■ PROVIDED RECORDS:
────────────────────────────────────────
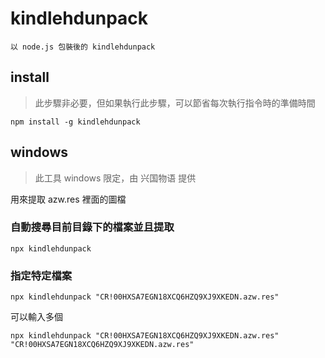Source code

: # kindlehdunpack

    以 node.js 包裝後的 kindlehdunpack

## install

> 此步驟非必要，但如果執行此步驟，可以節省每次執行指令時的準備時間

```
npm install -g kindlehdunpack
```

## windows

> 此工具 windows 限定，由 兴国物语 提供

用來提取 azw.res 裡面的圖檔

### 自動搜尋目前目錄下的檔案並且提取

```
npx kindlehdunpack
```

### 指定特定檔案

```
npx kindlehdunpack "CR!00HXSA7EGN18XCQ6HZQ9XJ9XKEDN.azw.res"
```

可以輸入多個

```
npx kindlehdunpack "CR!00HXSA7EGN18XCQ6HZQ9XJ9XKEDN.azw.res" "CR!00HXSA7EGN18XCQ6HZQ9XJ9XKEDN.azw.res"
```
────────────────────────────────────────
■ EXERCISE GOAL:
Looking over the records, find each line with the word "install" and copy it.

■ OUTPUT BELOW:
## install
npm install -g kindlehdunpack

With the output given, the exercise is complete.